Data for analysis:

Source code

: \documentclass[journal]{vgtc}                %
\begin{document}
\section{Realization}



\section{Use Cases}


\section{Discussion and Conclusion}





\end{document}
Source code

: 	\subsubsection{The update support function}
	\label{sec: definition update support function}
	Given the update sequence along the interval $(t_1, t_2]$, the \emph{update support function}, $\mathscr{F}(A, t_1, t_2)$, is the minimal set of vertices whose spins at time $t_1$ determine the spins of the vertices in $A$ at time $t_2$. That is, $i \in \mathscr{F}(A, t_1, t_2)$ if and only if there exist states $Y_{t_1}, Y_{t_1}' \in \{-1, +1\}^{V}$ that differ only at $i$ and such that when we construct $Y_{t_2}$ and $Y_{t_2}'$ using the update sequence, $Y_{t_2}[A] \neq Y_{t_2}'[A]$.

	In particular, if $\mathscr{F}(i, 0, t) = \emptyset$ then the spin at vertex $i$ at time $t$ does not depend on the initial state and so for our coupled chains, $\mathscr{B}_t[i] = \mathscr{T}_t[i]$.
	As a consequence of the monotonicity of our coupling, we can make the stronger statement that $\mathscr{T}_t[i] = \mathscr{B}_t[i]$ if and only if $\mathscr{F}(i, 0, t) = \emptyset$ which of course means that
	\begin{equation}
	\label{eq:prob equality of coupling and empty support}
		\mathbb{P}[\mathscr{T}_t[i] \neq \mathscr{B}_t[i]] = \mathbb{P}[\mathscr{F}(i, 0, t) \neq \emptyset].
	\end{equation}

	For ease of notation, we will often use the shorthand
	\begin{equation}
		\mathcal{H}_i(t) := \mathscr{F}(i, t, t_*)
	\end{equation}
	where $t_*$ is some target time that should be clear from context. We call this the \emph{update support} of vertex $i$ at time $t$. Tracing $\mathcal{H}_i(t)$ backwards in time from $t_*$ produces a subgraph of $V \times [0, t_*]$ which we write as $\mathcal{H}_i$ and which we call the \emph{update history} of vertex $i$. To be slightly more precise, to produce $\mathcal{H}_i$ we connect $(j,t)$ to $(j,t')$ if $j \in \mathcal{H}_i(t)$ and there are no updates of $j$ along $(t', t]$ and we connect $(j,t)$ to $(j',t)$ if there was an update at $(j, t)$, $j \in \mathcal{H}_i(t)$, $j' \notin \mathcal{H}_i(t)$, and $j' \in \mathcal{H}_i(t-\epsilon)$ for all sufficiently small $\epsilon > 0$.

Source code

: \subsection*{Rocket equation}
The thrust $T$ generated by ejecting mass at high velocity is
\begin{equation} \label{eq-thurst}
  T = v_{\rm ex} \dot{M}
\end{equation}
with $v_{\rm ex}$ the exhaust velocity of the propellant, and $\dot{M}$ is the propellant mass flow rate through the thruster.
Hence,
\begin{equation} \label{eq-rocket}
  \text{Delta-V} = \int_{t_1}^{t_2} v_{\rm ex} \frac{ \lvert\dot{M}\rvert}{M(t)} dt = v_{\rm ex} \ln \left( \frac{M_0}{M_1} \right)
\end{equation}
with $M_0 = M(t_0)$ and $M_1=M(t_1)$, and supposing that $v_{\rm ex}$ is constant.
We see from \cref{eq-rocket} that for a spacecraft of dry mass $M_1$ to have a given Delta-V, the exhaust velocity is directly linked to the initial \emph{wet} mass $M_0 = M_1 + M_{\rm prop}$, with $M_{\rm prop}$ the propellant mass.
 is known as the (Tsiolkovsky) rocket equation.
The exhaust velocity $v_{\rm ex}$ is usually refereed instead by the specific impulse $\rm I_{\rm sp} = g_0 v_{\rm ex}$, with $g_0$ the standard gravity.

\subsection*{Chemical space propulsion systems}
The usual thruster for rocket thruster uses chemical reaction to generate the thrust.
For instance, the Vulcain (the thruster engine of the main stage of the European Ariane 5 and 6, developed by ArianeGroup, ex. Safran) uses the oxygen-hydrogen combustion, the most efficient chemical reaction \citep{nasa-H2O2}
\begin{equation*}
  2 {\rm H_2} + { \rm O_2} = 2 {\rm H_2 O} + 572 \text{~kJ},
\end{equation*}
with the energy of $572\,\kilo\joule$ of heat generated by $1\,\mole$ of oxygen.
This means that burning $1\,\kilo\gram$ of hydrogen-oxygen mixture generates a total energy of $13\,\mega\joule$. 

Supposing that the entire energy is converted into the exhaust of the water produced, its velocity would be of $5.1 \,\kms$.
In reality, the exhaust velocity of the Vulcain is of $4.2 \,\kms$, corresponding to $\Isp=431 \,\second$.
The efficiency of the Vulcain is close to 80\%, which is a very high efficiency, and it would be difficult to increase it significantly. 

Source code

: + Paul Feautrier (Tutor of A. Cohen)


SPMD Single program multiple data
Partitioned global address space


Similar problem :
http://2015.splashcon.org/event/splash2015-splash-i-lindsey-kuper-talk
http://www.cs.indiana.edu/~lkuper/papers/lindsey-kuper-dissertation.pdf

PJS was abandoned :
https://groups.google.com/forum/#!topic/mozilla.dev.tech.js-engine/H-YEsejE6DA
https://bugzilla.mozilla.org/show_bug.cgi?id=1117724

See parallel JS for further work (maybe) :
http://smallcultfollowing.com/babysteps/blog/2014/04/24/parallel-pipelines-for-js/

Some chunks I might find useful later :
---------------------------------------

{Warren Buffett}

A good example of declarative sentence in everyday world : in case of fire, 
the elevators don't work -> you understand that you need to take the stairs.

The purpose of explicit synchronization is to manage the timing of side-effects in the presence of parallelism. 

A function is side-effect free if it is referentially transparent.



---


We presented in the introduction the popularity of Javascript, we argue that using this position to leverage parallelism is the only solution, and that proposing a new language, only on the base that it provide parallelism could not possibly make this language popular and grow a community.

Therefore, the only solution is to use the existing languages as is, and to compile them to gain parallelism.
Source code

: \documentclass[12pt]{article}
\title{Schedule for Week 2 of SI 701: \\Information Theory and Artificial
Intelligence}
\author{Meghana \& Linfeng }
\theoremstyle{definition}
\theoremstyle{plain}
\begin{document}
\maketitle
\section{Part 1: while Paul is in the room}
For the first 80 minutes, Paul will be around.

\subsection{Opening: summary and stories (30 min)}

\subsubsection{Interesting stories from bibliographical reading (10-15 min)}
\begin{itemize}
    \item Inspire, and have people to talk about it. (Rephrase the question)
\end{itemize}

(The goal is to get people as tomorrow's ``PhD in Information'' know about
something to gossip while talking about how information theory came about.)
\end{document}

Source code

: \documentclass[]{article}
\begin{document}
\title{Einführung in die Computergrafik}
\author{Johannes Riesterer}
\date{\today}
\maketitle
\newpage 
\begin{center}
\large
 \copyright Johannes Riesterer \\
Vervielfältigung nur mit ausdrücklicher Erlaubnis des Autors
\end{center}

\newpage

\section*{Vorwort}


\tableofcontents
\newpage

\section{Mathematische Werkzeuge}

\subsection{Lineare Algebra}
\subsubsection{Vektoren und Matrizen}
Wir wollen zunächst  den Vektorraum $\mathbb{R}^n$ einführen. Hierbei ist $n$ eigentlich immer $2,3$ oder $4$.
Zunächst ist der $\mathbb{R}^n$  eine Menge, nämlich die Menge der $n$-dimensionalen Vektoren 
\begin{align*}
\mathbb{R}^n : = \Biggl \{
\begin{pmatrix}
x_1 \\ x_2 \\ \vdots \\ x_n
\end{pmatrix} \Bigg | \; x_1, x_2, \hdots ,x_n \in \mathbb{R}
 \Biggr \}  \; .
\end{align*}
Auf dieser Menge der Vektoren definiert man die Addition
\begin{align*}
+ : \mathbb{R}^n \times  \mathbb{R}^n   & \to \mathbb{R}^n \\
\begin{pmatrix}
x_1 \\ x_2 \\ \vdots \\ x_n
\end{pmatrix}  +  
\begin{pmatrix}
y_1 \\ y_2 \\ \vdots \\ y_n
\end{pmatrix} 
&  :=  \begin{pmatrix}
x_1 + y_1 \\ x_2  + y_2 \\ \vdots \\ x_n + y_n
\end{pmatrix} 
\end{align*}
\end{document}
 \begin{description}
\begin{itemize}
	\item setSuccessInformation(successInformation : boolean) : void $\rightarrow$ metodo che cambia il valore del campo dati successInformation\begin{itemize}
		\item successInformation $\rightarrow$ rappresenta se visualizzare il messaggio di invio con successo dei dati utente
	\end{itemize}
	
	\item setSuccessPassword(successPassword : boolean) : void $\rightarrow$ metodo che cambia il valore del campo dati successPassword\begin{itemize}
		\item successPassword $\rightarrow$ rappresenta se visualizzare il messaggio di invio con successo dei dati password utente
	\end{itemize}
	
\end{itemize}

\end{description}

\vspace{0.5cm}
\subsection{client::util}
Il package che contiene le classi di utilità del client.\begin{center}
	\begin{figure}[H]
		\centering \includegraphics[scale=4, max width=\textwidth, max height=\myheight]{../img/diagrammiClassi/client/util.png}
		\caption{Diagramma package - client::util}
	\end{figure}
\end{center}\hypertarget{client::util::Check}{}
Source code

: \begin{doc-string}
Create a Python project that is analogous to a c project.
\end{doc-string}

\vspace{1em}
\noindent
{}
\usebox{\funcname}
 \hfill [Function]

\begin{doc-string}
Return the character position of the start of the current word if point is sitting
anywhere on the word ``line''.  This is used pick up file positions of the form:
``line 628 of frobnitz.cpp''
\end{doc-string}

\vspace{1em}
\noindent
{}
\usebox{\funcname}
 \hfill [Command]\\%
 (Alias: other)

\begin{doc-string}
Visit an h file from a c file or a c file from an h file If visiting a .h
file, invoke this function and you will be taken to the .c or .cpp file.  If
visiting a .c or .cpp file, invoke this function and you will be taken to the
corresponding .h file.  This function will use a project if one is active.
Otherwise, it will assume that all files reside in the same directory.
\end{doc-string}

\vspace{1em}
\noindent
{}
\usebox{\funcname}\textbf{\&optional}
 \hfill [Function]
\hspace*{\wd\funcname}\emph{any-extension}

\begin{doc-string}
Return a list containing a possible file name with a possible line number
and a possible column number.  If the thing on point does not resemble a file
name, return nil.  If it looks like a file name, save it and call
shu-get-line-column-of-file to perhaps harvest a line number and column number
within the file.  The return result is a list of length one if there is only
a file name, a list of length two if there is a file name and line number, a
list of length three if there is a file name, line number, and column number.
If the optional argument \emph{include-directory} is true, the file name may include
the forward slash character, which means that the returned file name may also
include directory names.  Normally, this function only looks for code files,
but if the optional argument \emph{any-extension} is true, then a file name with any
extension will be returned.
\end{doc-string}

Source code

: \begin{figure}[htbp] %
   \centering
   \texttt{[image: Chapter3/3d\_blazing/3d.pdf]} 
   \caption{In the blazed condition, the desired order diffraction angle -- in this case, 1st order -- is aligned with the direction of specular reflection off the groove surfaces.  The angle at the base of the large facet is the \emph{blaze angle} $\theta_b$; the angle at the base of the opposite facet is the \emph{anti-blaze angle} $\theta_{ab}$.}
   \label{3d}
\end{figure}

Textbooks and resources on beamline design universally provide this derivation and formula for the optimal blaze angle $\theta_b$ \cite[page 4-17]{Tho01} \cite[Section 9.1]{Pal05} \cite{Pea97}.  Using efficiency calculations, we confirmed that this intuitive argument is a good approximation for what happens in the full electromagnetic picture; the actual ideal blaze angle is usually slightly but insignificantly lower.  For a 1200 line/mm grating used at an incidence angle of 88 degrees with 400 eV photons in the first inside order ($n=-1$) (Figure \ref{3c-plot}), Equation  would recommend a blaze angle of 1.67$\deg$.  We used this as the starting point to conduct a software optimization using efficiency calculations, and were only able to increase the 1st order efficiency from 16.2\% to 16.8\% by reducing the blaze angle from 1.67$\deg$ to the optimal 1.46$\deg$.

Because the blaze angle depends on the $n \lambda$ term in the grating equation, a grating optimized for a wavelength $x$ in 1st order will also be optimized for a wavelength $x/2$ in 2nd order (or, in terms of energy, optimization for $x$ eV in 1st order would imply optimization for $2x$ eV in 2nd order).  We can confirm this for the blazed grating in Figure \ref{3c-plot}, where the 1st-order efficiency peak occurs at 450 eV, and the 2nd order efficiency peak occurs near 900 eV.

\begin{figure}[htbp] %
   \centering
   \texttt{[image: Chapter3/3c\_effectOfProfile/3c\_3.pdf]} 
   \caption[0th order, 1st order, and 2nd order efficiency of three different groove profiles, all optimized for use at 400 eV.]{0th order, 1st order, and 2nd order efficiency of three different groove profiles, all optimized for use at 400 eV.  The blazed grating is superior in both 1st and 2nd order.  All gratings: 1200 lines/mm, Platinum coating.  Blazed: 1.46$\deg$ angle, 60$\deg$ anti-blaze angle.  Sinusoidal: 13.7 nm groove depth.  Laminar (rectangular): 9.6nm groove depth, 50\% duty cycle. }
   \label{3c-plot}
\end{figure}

Required action: Copy out, exactly and alone, the lines of the entries above between the ones holding "This means that" and "the elevators don't", inclusive.

Reply to the task:
This means that burning $1\,\kilo\gram$ of hydrogen-oxygen mixture generates a total energy of $13\,\mega\joule$. 

Supposing that the entire energy is converted into the exhaust of the water produced, its velocity would be of $5.1 \,\kms$.
In reality, the exhaust velocity of the Vulcain is of $4.2 \,\kms$, corresponding to $\Isp=431 \,\second$.
The efficiency of the Vulcain is close to 80\%, which is a very high efficiency, and it would be difficult to increase it significantly. 

Source code

: + Paul Feautrier (Tutor of A. Cohen)


SPMD Single program multiple data
Partitioned global address space


Similar problem :
http://2015.splashcon.org/event/splash2015-splash-i-lindsey-kuper-talk
http://www.cs.indiana.edu/~lkuper/papers/lindsey-kuper-dissertation.pdf

PJS was abandoned :
https://groups.google.com/forum/#!topic/mozilla.dev.tech.js-engine/H-YEsejE6DA
https://bugzilla.mozilla.org/show_bug.cgi?id=1117724

See parallel JS for further work (maybe) :
http://smallcultfollowing.com/babysteps/blog/2014/04/24/parallel-pipelines-for-js/

Some chunks I might find useful later :
---------------------------------------

{Warren Buffett}

A good example of declarative sentence in everyday world : in case of fire, 
the elevators don't work -> you understand that you need to take the stairs.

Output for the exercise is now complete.